Às vezes a responsabilidade pelo fracasso da interlocução cabe ao emissor, que não sabe se expressar ou o faz de forma inadequada e por isso ineficaz.

É o caso do náufrago gago que teve o órgão sexual inteiramente arrancado pela mordida do tubarão. Quando, numa ilha deserta, tirou a rolha da lâmpada mágica, fez ao Gênio o primeiro de seus três pedidos:

– Eu ... eu ... eu ero um aralho.

E o gênio, obediente, deu de presente um baralho. Apreensivo, o Gago fez o segundo pedido, procurando agora ser mais claro:

– Eu ... eu ... eu ero um into.

No estalar dos dedos o Gênio fez aparecer, do nada, um cinto, e o fixou entre as pernas do náufrago. Já desesperado por ter desperdiçado dois pedidos, o sobrevivente gago solicitou seu último desejo. Com a voz trêmula, mas bem compassada, suplicou:

– Eu ... eu ... eu ero um ênis.

E de uma nuvenzinha de fumaça o Gênio da lâmpada tirou um tênis e o deu como o derradeiro desejo do infeliz que não se fazia entender.

Ao conversarmos é necessário que a mensagem chegue ao destino sem distorções. Para isso importa dar à voz tonalidade apropriada, volume, timbre e ritmo adequados, sem nos descuidarmos da pronúncia. Porém esse conjunto de condicionantes não é suficiente.
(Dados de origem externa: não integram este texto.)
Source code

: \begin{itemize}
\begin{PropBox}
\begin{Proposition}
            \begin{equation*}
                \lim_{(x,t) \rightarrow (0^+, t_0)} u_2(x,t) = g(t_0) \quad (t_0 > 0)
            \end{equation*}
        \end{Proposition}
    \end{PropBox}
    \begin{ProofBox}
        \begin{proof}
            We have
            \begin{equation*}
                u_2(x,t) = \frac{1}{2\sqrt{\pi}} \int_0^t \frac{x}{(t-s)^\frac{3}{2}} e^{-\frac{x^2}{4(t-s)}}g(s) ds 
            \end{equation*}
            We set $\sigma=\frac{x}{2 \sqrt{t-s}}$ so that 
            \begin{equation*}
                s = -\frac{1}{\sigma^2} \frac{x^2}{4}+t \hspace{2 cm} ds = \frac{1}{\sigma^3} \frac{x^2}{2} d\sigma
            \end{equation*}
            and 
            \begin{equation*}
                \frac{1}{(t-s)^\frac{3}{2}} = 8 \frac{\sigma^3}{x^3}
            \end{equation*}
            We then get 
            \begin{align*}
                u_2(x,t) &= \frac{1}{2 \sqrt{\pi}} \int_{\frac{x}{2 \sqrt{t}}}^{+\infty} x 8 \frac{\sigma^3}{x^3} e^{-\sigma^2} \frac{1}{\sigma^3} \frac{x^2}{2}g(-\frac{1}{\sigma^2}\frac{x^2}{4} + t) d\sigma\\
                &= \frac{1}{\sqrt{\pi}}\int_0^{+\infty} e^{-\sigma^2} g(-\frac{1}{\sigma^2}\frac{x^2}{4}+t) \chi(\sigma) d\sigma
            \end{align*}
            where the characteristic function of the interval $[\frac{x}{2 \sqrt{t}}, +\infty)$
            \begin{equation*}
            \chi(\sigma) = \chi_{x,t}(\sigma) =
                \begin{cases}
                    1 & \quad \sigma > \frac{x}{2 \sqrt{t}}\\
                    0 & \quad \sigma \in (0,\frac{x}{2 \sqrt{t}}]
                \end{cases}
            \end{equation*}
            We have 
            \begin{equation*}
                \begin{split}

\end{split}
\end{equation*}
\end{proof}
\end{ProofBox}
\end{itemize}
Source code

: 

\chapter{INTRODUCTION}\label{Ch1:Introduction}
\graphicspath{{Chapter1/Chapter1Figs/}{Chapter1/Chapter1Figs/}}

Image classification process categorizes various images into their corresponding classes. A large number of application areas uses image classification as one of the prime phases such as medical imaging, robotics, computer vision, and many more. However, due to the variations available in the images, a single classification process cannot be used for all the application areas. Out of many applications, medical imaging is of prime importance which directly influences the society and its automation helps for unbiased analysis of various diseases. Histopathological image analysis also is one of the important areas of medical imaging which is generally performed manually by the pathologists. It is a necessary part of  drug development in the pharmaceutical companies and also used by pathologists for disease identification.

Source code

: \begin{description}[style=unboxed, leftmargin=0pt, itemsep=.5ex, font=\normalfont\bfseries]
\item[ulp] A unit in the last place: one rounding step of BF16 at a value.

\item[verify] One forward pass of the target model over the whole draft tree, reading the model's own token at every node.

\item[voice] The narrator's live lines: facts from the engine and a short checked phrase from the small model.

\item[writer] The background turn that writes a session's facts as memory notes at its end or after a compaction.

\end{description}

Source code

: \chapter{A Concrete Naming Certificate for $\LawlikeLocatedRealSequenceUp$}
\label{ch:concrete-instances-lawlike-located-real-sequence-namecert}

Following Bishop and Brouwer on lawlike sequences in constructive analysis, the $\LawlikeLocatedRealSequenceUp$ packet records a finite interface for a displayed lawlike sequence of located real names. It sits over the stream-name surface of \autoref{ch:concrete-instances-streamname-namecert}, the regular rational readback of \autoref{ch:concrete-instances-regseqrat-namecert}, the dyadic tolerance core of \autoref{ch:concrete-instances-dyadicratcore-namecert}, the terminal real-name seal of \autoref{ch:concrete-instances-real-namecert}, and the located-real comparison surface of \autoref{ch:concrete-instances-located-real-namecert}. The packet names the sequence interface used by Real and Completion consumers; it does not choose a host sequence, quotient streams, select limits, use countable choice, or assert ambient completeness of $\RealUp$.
Num diálogo eficaz em que os interlocutores se sintam satisfeitos, o respeito mútuo deve ser o primeiro axioma. Significa que as pessoas devem se situar no mesmo patamar, no mesmo nível, sem que ninguém se coloque acima ou abaixo, mas todos se ombreando lado a lado. Esse princípio gera um conforto que acentua o compromisso das pessoas com o que está sendo pactuado. Postura arrogante e autoritária, pretensiosamente superior, conduz quando muito ao monólogo, às vias de mão única, à harmonia e paz dos cemitérios...
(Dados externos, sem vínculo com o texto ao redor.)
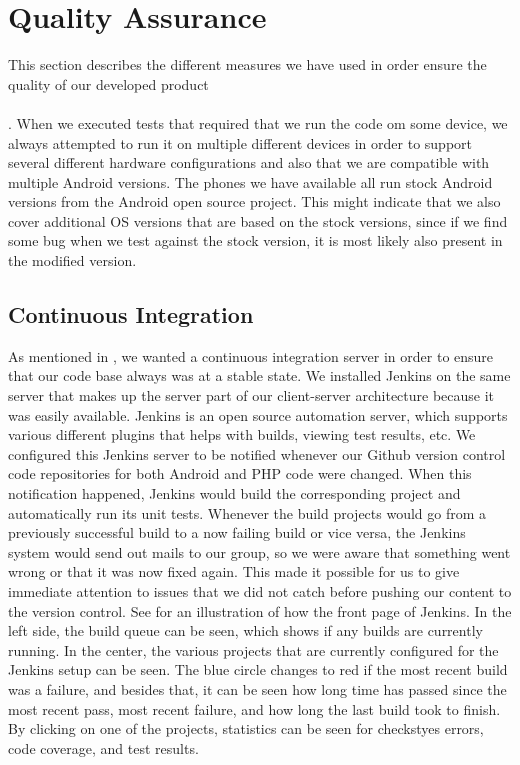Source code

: 
\chapter{Quality Assurance}
\label{cha:quality_assurance}

This section describes the different measures we have used in order ensure the quality of our developed product 
\\\\
. 
When we executed tests that required that we run the code om some device, we always attempted to run it on multiple different devices in order to support several different hardware configurations and also that we are compatible with multiple Android versions. The phones we have available all run stock Android versions from the Android open source project. This might indicate that we also cover additional OS versions that are based on the stock versions, since if we find some bug when we test against the stock version, it is most likely also present in the modified version. 



\section{Continuous Integration}
\label{sec:continuous_integration}
As mentioned in , we wanted a continuous integration server in order to ensure that our code base always was at a stable state. We installed Jenkins on the same server that makes up the server part of our client-server architecture because it was easily available. Jenkins is an open source automation server, which supports various different plugins that helps with builds, viewing test results, etc. We configured this Jenkins server to be notified whenever our Github version control code repositories for both Android and PHP code were changed. When this notification happened, Jenkins would build the corresponding project and automatically run its unit tests. Whenever the build projects would go from a previously successful build to a now failing build or vice versa, the Jenkins system would send out mails to our group, so we were aware that something went wrong or that it was now fixed again. This made it possible for us to give immediate attention to issues that we did not catch before pushing our content to the version control. See  for an illustration of how the front page of Jenkins. In the left side, the build queue can be seen, which shows if any builds are currently running. In the center, the various projects that are currently configured for the Jenkins setup can be seen. The blue circle changes to red if the most recent build was a failure, and besides that, it can be seen how long time has passed since the most recent pass, most recent failure, and how long the last build took to finish. By clicking on one of the projects, statistics can be seen for checkstyes errors, code coverage, and test results. 

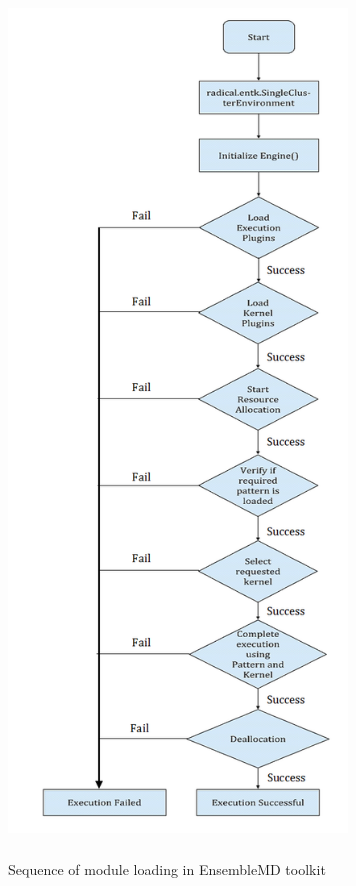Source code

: \documentclass[10pt]{ruthesis}
\begin{document}
\begin{figure}
  \centering
  \includegraphics[width=9cm,height=23cm]{ex_flow.png}
  \caption{Sequence of module loading in EnsembleMD toolkit}
  \label{fig:modulesofenmd}
\end{figure}
\end{document}
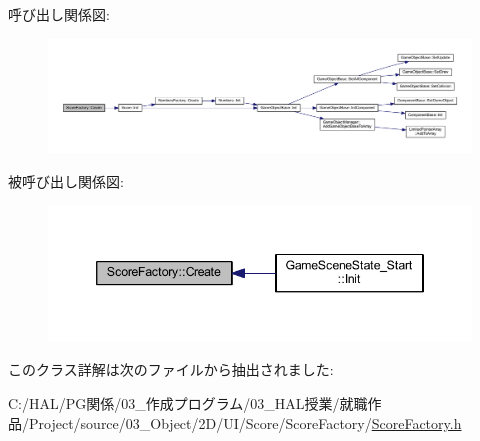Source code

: 呼び出し関係図\+:\nopagebreak
\begin{figure}[H]
\begin{center}
\leavevmode
\includegraphics[width=350pt]{class_score_factory_a1c3047d657151d5bbda8157a743b154d_cgraph}
\end{center}
\end{figure}
被呼び出し関係図\+:\nopagebreak
\begin{figure}[H]
\begin{center}
\leavevmode
\includegraphics[width=346pt]{class_score_factory_a1c3047d657151d5bbda8157a743b154d_icgraph}
\end{center}
\end{figure}


このクラス詳解は次のファイルから抽出されました\+:\begin{DoxyCompactItemize}
\item 
C\+:/\+H\+A\+L/\+P\+G関係/03\+\_\+作成プログラム/03\+\_\+\+H\+A\+L授業/就職作品/\+Project/source/03\+\_\+\+Object/2\+D/\+U\+I/\+Score/\+Score\+Factory/\mbox{\hyperlink{_score_factory_8h}{Score\+Factory.\+h}}\end{DoxyCompactItemize}
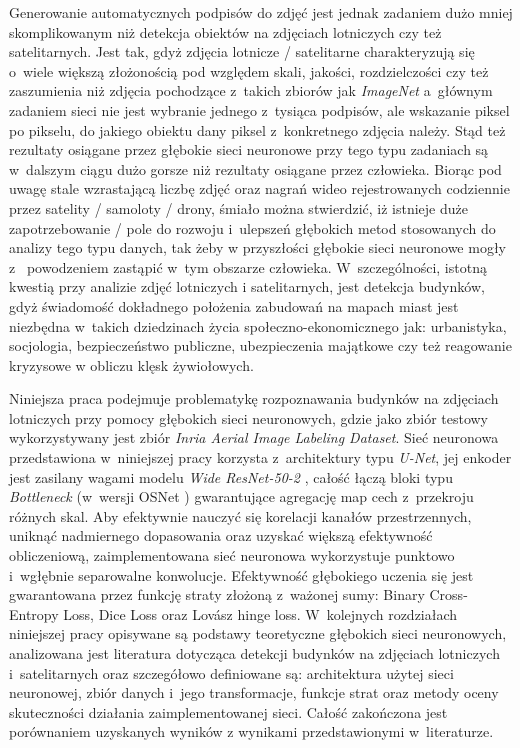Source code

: Generowanie automatycznych podpisów do zdjęć jest jednak zadaniem dużo mniej skomplikowanym niż detekcja obiektów na zdjęciach lotniczych czy też satelitarnych. Jest tak, gdyż zdjęcia lotnicze / satelitarne charakteryzują się o~wiele większą złożonością pod względem skali, jakości, rozdzielczości czy też zaszumienia niż zdjęcia pochodzące z~takich zbiorów jak \emph{ImageNet} a~głównym zadaniem sieci nie jest wybranie jednego z~tysiąca podpisów, ale wskazanie piksel po pikselu, do jakiego obiektu dany piksel z~konkretnego zdjęcia należy. Stąd też rezultaty osiągane przez głębokie sieci neuronowe przy tego typu zadaniach są w~dalszym ciągu dużo gorsze niż rezultaty osiągane przez człowieka. Biorąc pod uwagę stale wzrastającą liczbę zdjęć oraz nagrań wideo rejestrowanych codziennie przez satelity / samoloty / drony, śmiało można stwierdzić, iż istnieje duże zapotrzebowanie / pole do rozwoju i~ulepszeń głębokich metod stosowanych do analizy tego typu danych, tak żeby w przyszłości głębokie sieci neuronowe mogły z~ powodzeniem zastąpić w~tym obszarze człowieka. W~szczególności, istotną kwestią przy analizie zdjęć lotniczych i satelitarnych, jest detekcja budynków, gdyż świadomość dokładnego położenia zabudowań na mapach miast jest niezbędna w~takich dziedzinach życia społeczno-ekonomicznego jak: urbanistyka, socjologia, bezpieczeństwo publiczne, ubezpieczenia majątkowe czy też reagowanie kryzysowe w obliczu klęsk żywiołowych.

Niniejsza praca podejmuje problematykę rozpoznawania budynków na zdjęciach lotniczych przy pomocy głębokich sieci neuronowych, gdzie jako zbiór testowy wykorzystywany jest zbiór \emph{Inria Aerial Image Labeling Dataset}. Sieć neuronowa przedstawiona w~niniejszej pracy korzysta z~architektury typu \emph{U-Net}, jej enkoder jest zasilany wagami modelu \emph{Wide ResNet-50-2} \cite{zagoruyko}, całość łączą bloki typu \emph{Bottleneck} (w~wersji OSNet \cite{zhou}) gwarantujące agregację map cech z~przekroju różnych skal. Aby efektywnie nauczyć się korelacji kanałów przestrzennych, uniknąć nadmiernego dopasowania oraz uzyskać większą efektywność obliczeniową, zaimplementowana sieć neuronowa wykorzystuje punktowo i~wgłębnie separowalne konwolucje. Efektywność głębokiego uczenia się jest gwarantowana przez funkcję straty złożoną z~ważonej sumy: Binary Cross-Entropy Loss, Dice Loss oraz Lovász hinge loss. W~kolejnych rozdziałach niniejszej pracy opisywane są podstawy teoretyczne głębokich sieci neuronowych, analizowana jest literatura dotycząca detekcji budynków na zdjęciach lotniczych i~satelitarnych oraz szczegółowo definiowane są: architektura użytej sieci neuronowej, zbiór danych i~jego transformacje, funkcje strat oraz metody oceny skuteczności działania zaimplementowanej sieci. Całość zakończona jest porównaniem uzyskanych wyników z wynikami przedstawionymi w~literaturze.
Quando se trata dos conteúdos, dos assuntos a serem tratados, é preciso abordá-los com profundidade e segurança. Não existe nada pior que discussão superficial que apenas tangencie as questões. Abordagens pobres levam os interlocutores à mediocridade, forjando relacionamentos banais, mesquinhos, vulgares. Navegar com profundidade nos assuntos é um sinal de respeito ao outro e a nós mesmos. Isso se traduz em municiar-se do maior número de dados e informações, selecionar as importantes, apresentá-las de forma objetiva, certificando-se anteriormente da sua exatidão e procedência. Na discussão é preciso também discernir entre o que é essência e o que é acessório, fixando-se nos fundamentos do assunto. É que muitas vezes o que reluz nas discussões é o acessório, a trivialidade, ofuscando e encobrindo as partes que de fato importam. Portando iluminar as partes mais relevantes dos conteúdos é uma etapa importante do processo.
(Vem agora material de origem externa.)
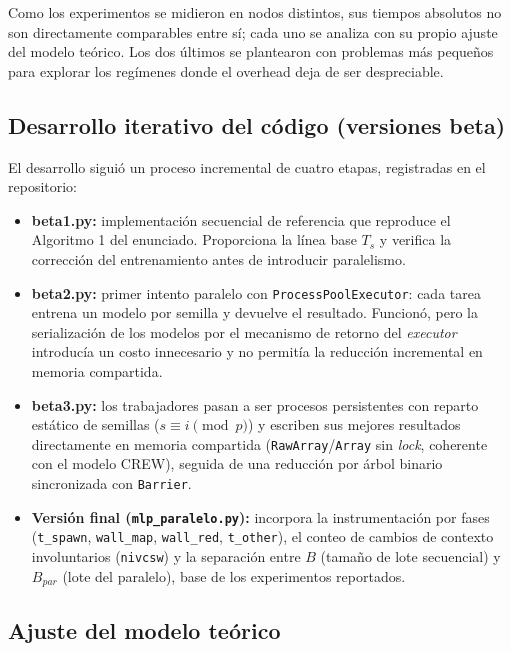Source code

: \documentclass[11pt, a4paper]{article}
\begin{document}
Como los experimentos se midieron en nodos distintos, sus tiempos absolutos no son directamente comparables entre sí; cada uno se analiza con su propio ajuste del modelo teórico. Los dos últimos se plantearon con problemas más pequeños para explorar los regímenes donde el overhead deja de ser despreciable.

\subsection{Desarrollo iterativo del código (versiones beta)}

El desarrollo siguió un proceso incremental de cuatro etapas, registradas en el repositorio:

\begin{itemize}
    \item \textbf{beta1.py:} implementación secuencial de referencia que reproduce el Algoritmo 1 del enunciado. Proporciona la línea base $T_s$ y verifica la corrección del entrenamiento antes de introducir paralelismo.
    \item \textbf{beta2.py:} primer intento paralelo con \texttt{ProcessPoolExecutor}: cada tarea entrena un modelo por semilla y devuelve el resultado. Funcionó, pero la serialización de los modelos por el mecanismo de retorno del \textit{executor} introducía un costo innecesario y no permitía la reducción incremental en memoria compartida.
    \item \textbf{beta3.py:} los trabajadores pasan a ser procesos persistentes con reparto estático de semillas ($s \equiv i \pmod p$) y escriben sus mejores resultados directamente en memoria compartida (\texttt{RawArray}/\texttt{Array} sin \textit{lock}, coherente con el modelo CREW), seguida de una reducción por árbol binario sincronizada con \texttt{Barrier}.
    \item \textbf{Versión final (\texttt{mlp\_paralelo.py}):} incorpora la instrumentación por fases (\texttt{t\_spawn}, \texttt{wall\_map}, \texttt{wall\_red}, \texttt{t\_other}), el conteo de cambios de contexto involuntarios (\texttt{nivcsw}) y la separación entre $B$ (tamaño de lote secuencial) y $B_{par}$ (lote del paralelo), base de los experimentos reportados.
\end{itemize}

\subsection{Ajuste del modelo teórico}
\end{document}

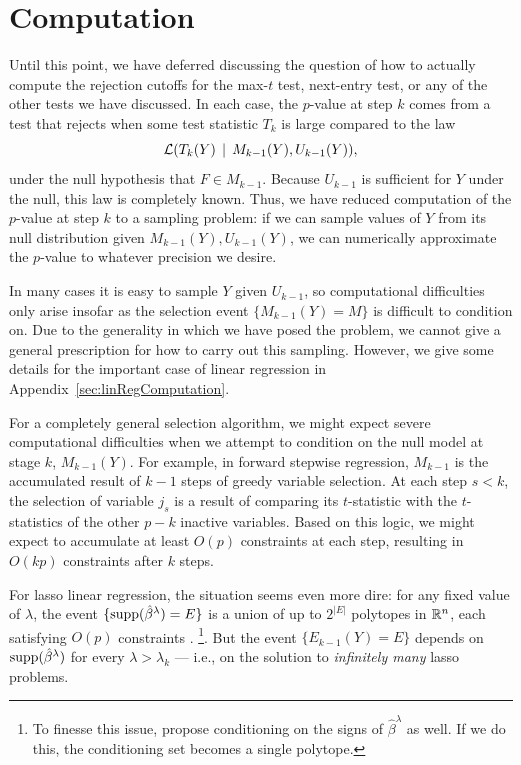 \documentclass{article}
\begin{document}
\section{Computation}
\label{sec:computation}

Until this point, we have deferred discussing the question of how to actually compute the rejection cutoffs for the max-$t$ test, next-entry test, or any of the other tests we have discussed. In each case, the $p$-value at step $k$ comes from a test that rejects when some test statistic $T_k$ is large compared to the law
\begin{equation}\label{eq:genDist}
\mathcal{L}(T_k(Y) \,\mid\, M_{k-1}(Y), U_{k-1}(Y)),
\end{equation}
under the null hypothesis that $F\in M_{k-1}$. Because $U_{k-1}$ is sufficient for $Y$ under the null, this law is completely known. Thus, we have reduced computation of the $p$-value at step $k$ to a sampling problem: if we can sample values of $Y$ from its null distribution given $M_{k-1}(Y), U_{k-1}(Y)$, we can numerically approximate the $p$-value to whatever precision we desire.

In many cases it is easy to sample $Y$ given $U_{k-1}$, so computational difficulties only arise insofar as the selection event $\{M_{k-1}(Y)=M\}$ is difficult to condition on. Due to the generality in which we have posed the problem, we cannot give a general prescription for how to carry out this sampling. However, we give some details for the important case of linear regression in Appendix~\ref{sec:linRegComputation}.

For a completely general selection algorithm, we might expect severe computational difficulties when we attempt to condition on the null model at stage $k$, $M_{k-1}(Y)$. For example, in forward stepwise regression, $M_{k-1}$ is the accumulated result of $k-1$ steps of greedy variable selection. At each step $s<k$, the selection of variable $j_s$ is a result of comparing its $t$-statistic with the $t$-statistics of the other $p-k$ inactive variables. Based on this logic, we might expect to accumulate at least $O(p)$ constraints at each step, resulting in $O(kp)$ constraints after $k$ steps.

For lasso linear regression, the situation seems even more dire: for any fixed value of $\lambda$, the event $\{\text{supp}(\hat\beta^\lambda) = E\}$ is a union of up to $2^{|E|}$ polytopes in $\mathbb{R}^n$, each satisfying $O(p)$ constraints \citep{lee2013exact}. \footnote{To finesse this issue, \citet{lee2013exact} propose conditioning on the signs of $\hat\beta^\lambda$ as well. If we do this, the conditioning set becomes a single polytope.}. But the event $\{E_{k-1}(Y)=E\}$ depends on $\text{supp}(\hat\beta^\lambda)$ for every $\lambda > \lambda_k$ --- i.e., on the solution to {\em infinitely many} lasso problems.
\end{document}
A boa ordenação dos conteúdos não pode ser deixada de lado. A organização, a forma de melhor subordinar e hierarquizar os itens abordados enseja a construção de um raciocínio lógico consistente.

Mas tudo isso pode cair por terra se não adotarmos uma linguagem correta, clara e expressiva, no sentido de encantar o interlocutor. E nesse sentido o fecho final, a conclusão que damos à nossa intervenção é fundamental. É como uma orquestra sinfônica executando uma ópera ou uma peça musical clássica. Toda a construção melódica vai sendo conduzida num crescendo até chegar – ao final – à apoteose, quando músicos e platéia como que explodem em satisfação e aplausos.

Esses procedimentos deveriam ser, com especial interesse, adotados por nossos professores – formais e informais. Uma conversa ocorrida na informalidade de um cafezinho pode educar mais que uma aula convencional. Mas a liturgia de uma aula tradicional tem a responsabilidade de gerar resultados, a obrigação de ensinar, e bem! Os professores formais têm a obrigação de tornar suas mensagens atrativas, plenamente compreendidas. É o mínimo que se espera de nossos mestres. Essa é uma boa forma de avaliar o desempenho de nossos professores. Quando o aluno é reprovado, a responsabilidade nem sempre é do estudante.

Mas quem carrega o fardo do fracasso é tão-somente o aluno. Vivemos em nossas escolas uma realidade por demais injusta e que deve, de imediato, ser alterada. Mesmo ante e existência de um exército de gagos que acreditam ser do gênio a culpa por não terem seus desejos atendidos.